O ressurreto convida e desafia os discípulos para o encontro na Galiléia. Os discípulos recebem a mensagem da boca das mulheres, talvez céticos (ainda com o medo dos judeus em seus ossos – Jo 20.19), talvez com um pouco de fé, confiança e esperança. Mas sua fé é bastante para se porem a caminho e assim viverem o encontro com o Cristo Vivo. A fé, ainda que pequena e medrosa, quando se põe a caminho cresce, finca raízes. A fé age e a ação aumenta e renova-a.

Com o desafio que lança sobre nossa fé — muitas vezes pequena — Cristo nos convida a caminharmos para a Galiléia, ou seja, para o nosso viver como cristãos, no ambiente do nosso dia a dia (os discípulos, antes de serem chamados por Cristo, viviam o seu dia a dia na Galiléia e ali são convidados a começar). É no dia a dia que começam os primeiros passos, na proporção da fé, sem logo se pensar em multidões. O resto se dará, na medida em que a fé crescer, a qual dirigirá os nossos passos para o horizonte maior, se for o caso (os grandiosos exemplos de fé apenas desestimulam a comunidade, por se saber distante demais dos mesmos).

A nossa caminhada será o testemunho em palavras e ação. Testemunhar o Cristo Vivo começa onde desistimos de preocupar-nos em guardar a nossa vida, por sabermos, em fé e confiança, que o ressurreto está conosco (Lc 9.23-24). Assim ele mesmo procedeu, confiando no Pai, o que o libertou para a ação decidida, em favor do amor, da verdade, da justiça. Testemunhá-lo, pois, é entregar-lhe a vida, a fim de que nos liberte para a ação decidida, em favor do amor, da verdade, da justiça.

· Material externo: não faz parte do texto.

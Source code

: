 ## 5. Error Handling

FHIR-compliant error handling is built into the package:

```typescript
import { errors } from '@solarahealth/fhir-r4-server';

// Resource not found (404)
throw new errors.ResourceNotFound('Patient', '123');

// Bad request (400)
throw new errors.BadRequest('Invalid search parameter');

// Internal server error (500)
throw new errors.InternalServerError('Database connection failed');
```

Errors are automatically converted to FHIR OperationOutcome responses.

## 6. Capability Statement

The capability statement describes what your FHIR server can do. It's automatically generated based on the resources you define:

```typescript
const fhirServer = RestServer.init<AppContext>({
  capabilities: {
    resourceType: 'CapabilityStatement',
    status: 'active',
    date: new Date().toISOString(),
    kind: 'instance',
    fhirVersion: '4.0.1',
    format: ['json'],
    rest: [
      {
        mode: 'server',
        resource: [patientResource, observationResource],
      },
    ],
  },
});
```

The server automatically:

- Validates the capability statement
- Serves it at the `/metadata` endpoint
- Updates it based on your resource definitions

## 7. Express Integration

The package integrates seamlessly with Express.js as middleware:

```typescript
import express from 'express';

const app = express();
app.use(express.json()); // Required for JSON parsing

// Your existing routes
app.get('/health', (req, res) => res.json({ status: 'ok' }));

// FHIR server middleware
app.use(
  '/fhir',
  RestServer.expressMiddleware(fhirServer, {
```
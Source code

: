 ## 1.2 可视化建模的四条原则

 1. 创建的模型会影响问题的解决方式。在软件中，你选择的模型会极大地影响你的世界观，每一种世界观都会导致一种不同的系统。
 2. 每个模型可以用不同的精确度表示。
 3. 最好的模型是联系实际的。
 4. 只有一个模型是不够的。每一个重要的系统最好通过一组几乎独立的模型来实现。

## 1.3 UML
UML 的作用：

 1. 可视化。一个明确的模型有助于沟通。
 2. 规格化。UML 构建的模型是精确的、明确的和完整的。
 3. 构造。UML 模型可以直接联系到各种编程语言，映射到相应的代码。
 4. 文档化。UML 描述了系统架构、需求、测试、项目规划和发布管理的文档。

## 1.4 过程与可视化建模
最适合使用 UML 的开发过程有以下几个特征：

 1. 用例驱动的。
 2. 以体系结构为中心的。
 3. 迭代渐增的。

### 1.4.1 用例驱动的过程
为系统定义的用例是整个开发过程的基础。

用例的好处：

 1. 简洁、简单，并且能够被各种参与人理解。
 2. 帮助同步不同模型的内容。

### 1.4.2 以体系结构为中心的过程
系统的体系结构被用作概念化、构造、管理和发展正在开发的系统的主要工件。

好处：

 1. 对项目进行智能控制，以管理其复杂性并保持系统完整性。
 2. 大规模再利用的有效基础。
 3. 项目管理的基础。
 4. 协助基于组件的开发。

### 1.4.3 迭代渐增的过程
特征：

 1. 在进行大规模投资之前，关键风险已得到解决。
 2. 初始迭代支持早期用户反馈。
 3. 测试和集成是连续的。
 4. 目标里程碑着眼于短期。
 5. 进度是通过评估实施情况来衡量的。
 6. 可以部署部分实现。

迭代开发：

O Cristo ressurreto não poderá ser vencido pelo desamor, pela inverdade, pela injustiça, assim como ele e sua causa não puderam ser silenciados nem mesmo pela morte de cruz, e muito menos pela extrema cautela dos judeus, ao colocarem soldados armados para guardar o túmulo, na esperança de o verem definitivamente enterrado e silenciado. Cristo venceu o desamor, a tirania, o arbítrio e a maldade, planejados sob o manto da lei, com a cobertura das instituições, aliadas aos interesses dos fortes. A morte, no entanto, não pôde fazer com que ele silenciasse e fosse pertencer ao passado. Ressuscitou e vive. E desde então é sempre o primeiro, anda sempre junto e puxa a frente, onde, confiantes nele, pessoas denunciam e lutam contra o desamor, a tirania, o arbítrio e a crueldade, ainda que legalizados, oficializados, institucionalizados; onde pessoas, confiantes nele, procuram abrir brechas e espaço de vida na nossa sociedade, para as muitas indefesas vítimas do desamor, da tirania, do arbítrio, da maldade.

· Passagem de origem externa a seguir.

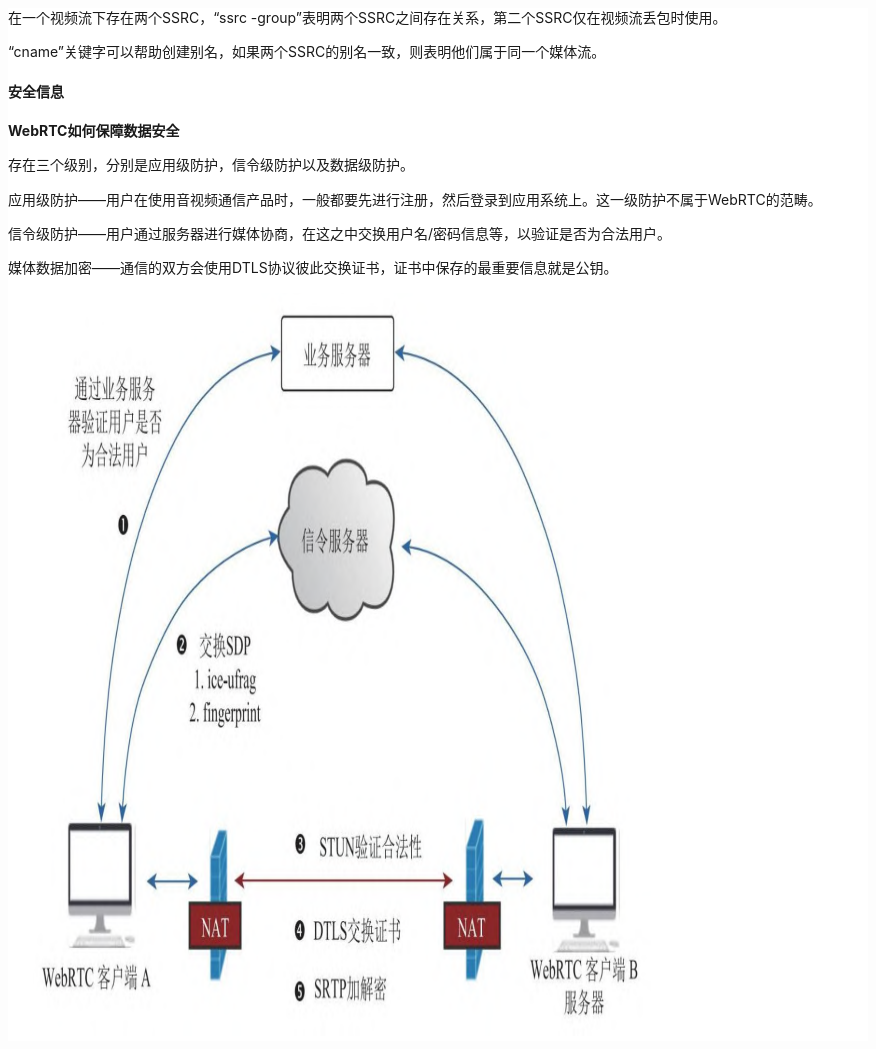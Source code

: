 在一个视频流下存在两个SSRC，“ssrc -group”表明两个SSRC之间存在关系，第二个SSRC仅在视频流丢包时使用。

“cname”关键字可以帮助创建别名，如果两个SSRC的别名一致，则表明他们属于同一个媒体流。

#### 安全信息

**WebRTC如何保障数据安全**

存在三个级别，分别是应用级防护，信令级防护以及数据级防护。

应用级防护——用户在使用音视频通信产品时，一般都要先进行注册，然后登录到应用系统上。这一级防护不属于WebRTC的范畴。

信令级防护——用户通过服务器进行媒体协商，在这之中交换用户名/密码信息等，以验证是否为合法用户。

媒体数据加密——通信的双方会使用DTLS协议彼此交换证书，证书中保存的最重要信息就是公钥。

![image-20240116133626168](../.gitbook/assets/image-20240116133626168.png)
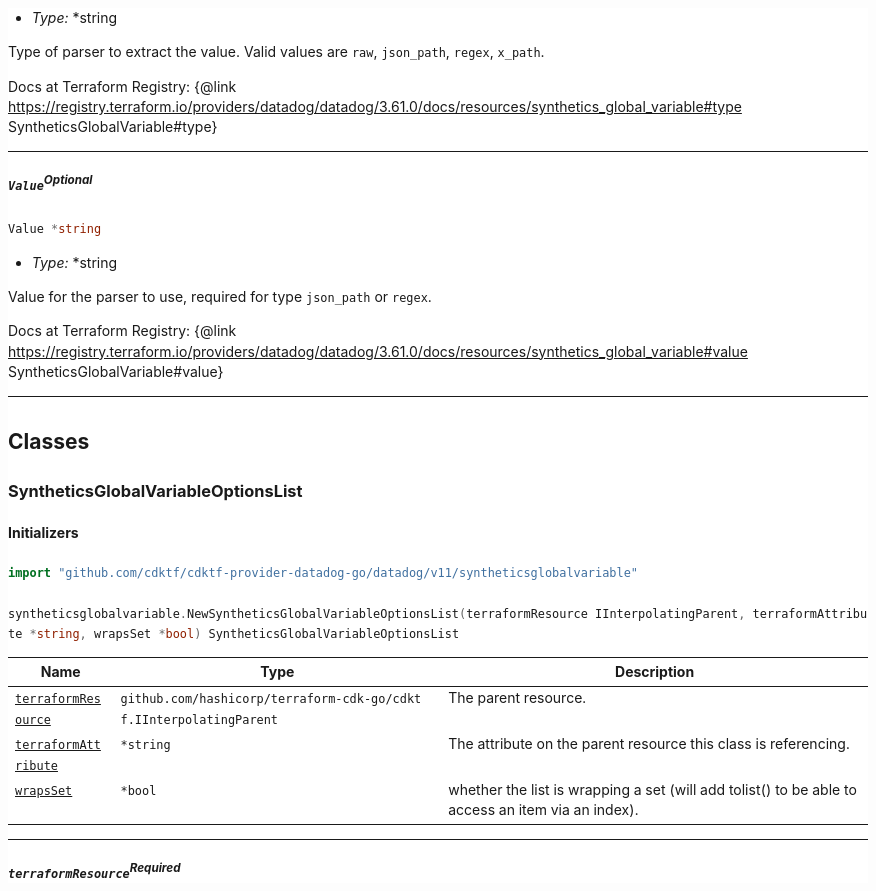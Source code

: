 - *Type:* *string

Type of parser to extract the value. Valid values are `raw`, `json_path`, `regex`, `x_path`.

Docs at Terraform Registry: {@link https://registry.terraform.io/providers/datadog/datadog/3.61.0/docs/resources/synthetics_global_variable#type SyntheticsGlobalVariable#type}

---

##### `Value`<sup>Optional</sup> <a name="Value" id="@cdktf/provider-datadog.syntheticsGlobalVariable.SyntheticsGlobalVariableParseTestOptionsParser.property.value"></a>

```go
Value *string
```

- *Type:* *string

Value for the parser to use, required for type `json_path` or `regex`.

Docs at Terraform Registry: {@link https://registry.terraform.io/providers/datadog/datadog/3.61.0/docs/resources/synthetics_global_variable#value SyntheticsGlobalVariable#value}

---

## Classes <a name="Classes" id="Classes"></a>

### SyntheticsGlobalVariableOptionsList <a name="SyntheticsGlobalVariableOptionsList" id="@cdktf/provider-datadog.syntheticsGlobalVariable.SyntheticsGlobalVariableOptionsList"></a>

#### Initializers <a name="Initializers" id="@cdktf/provider-datadog.syntheticsGlobalVariable.SyntheticsGlobalVariableOptionsList.Initializer"></a>

```go
import "github.com/cdktf/cdktf-provider-datadog-go/datadog/v11/syntheticsglobalvariable"

syntheticsglobalvariable.NewSyntheticsGlobalVariableOptionsList(terraformResource IInterpolatingParent, terraformAttribute *string, wrapsSet *bool) SyntheticsGlobalVariableOptionsList
```

| **Name** | **Type** | **Description** |
| --- | --- | --- |
| <code><a href="#@cdktf/provider-datadog.syntheticsGlobalVariable.SyntheticsGlobalVariableOptionsList.Initializer.parameter.terraformResource">terraformResource</a></code> | <code>github.com/hashicorp/terraform-cdk-go/cdktf.IInterpolatingParent</code> | The parent resource. |
| <code><a href="#@cdktf/provider-datadog.syntheticsGlobalVariable.SyntheticsGlobalVariableOptionsList.Initializer.parameter.terraformAttribute">terraformAttribute</a></code> | <code>*string</code> | The attribute on the parent resource this class is referencing. |
| <code><a href="#@cdktf/provider-datadog.syntheticsGlobalVariable.SyntheticsGlobalVariableOptionsList.Initializer.parameter.wrapsSet">wrapsSet</a></code> | <code>*bool</code> | whether the list is wrapping a set (will add tolist() to be able to access an item via an index). |

---

##### `terraformResource`<sup>Required</sup> <a name="terraformResource" id="@cdktf/provider-datadog.syntheticsGlobalVariable.SyntheticsGlobalVariableOptionsList.Initializer.parameter.terraformResource"></a>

Cristo venceu a morte e quer vencê-la hoje em toda parte onde procura se instalar. Ele veio para dar-nos vida em abundância (Jo 10.10), e espera a nossa intervenção, onde acontece a menos-vida, na forma de desamor, inverdade e injustiça.

Quem caminhar esse trilho com o ressurreto há de vencer com ele, ainda que seja também marcado pela cruz. Afinal, o ressurreto é o que passou pela cruz.

IV – Apelo

Encerraria a prédica com um apelo, um desafio, um convite: que a comunidade não se demore em dúvidas e titubeies à procura de provas, mas siga o ressurreto, que puxa a frente, e que o faça de corpo inteiro, para viver a alegria da experiência da Páscoa, no testemunho da palavra e da ação. Usaria, para ilustração, um exemplo, que me ocorreu nas férias de verão. Sentados à beira da piscina, dois senhores não se decidem a entrar na água. Temem o frio. Os alegres mergulhos de um terceiro companheiro respingam água neles. Eles se encolhem, se queixam, se irritam e ficam aí a sofrer. Enquanto isso o outro experimenta o refrescante prazer do banho. Cristo espera que, em fé e confiança, nos joguemos de corpo inteiro na vivência da sua Páscoa. Só assim experimentaremos a sua vitória.